First, check all is in order by printing out datasets and rows and stats:

latest_dataset.head(3)
playlist_id artist_sequence track_sequence track_test_x track_test_y predictions hit
56437 69080ca9b4d90cc7c6425ccc32626df7-Arcade Fire -... [Arcade Fire, Arcade Fire, Arcade Fire, Arcade... [Arcade Fire|||Afterlife, Arcade Fire|||Awful ... [Arcade Fire|||Afterlife, Arcade Fire|||Awful ... Arcade Fire|||You Already Know [Nick Cave & The Bad Seeds|||We No Who U R, Pa... 0
9442 0a94b98aa949dbb6c9acfd78a79671e2-Double Jointed [Mark Kozelek, Sun Kil Moon, The Flaming Lips,... [Mark Kozelek|||Around and Around, Sun Kil Moo... [Mark Kozelek|||Around and Around, Sun Kil Moo... Mojave 3|||Writing to St. Peter [Alexandre Desplat|||Mr.

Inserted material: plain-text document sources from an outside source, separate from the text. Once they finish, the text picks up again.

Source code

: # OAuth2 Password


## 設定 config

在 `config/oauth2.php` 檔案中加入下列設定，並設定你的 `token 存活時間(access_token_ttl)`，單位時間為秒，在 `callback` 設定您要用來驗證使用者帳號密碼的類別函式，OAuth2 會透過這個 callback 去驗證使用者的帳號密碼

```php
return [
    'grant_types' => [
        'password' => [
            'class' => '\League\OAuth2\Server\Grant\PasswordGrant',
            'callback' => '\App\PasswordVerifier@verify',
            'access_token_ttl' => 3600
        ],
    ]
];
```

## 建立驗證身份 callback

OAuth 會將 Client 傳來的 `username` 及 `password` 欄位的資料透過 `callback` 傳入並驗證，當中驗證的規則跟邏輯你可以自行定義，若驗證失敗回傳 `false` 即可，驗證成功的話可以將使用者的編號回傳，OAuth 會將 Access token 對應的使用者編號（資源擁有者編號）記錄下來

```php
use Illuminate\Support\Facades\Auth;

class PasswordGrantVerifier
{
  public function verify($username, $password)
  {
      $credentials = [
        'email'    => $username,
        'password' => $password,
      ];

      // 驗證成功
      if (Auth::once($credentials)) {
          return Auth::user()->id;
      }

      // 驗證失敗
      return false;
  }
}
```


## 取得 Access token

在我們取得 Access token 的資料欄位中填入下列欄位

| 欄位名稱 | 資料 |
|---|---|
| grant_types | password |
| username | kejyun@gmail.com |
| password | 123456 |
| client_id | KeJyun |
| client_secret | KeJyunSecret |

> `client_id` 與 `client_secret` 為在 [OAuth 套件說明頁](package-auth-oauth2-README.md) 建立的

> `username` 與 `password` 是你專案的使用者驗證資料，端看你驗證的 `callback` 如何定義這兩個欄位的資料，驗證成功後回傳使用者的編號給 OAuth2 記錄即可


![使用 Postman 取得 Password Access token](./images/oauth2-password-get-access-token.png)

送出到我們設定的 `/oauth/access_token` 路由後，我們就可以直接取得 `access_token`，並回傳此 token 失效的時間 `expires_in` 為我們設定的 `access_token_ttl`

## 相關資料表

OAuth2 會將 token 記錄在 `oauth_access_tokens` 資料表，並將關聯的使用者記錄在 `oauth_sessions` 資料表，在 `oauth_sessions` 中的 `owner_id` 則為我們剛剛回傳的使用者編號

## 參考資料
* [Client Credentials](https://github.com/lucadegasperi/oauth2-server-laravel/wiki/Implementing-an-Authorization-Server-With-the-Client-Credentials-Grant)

Fox In The Fields Med... 0
96621 1954a8f3f1a377582fd9b21db7301d32-Joel [Death Cab for Cutie, Ben Folds Five, Real Est... [Death Cab for Cutie|||A Lack Of Color, Ben Fo... [Death Cab for Cutie|||A Lack Of Color, Ben Fo... Ben Folds|||Zak and Sara [tUnE-yArDs|||You Yes You, Perfume Genius|||Yo... 0
len(latest_dataset)
    21785

2Iterate and improve models in a notebook

Now, let's turn our attention to the model - the embedding space we trained: let's check how big it is and use it to make a test prediction.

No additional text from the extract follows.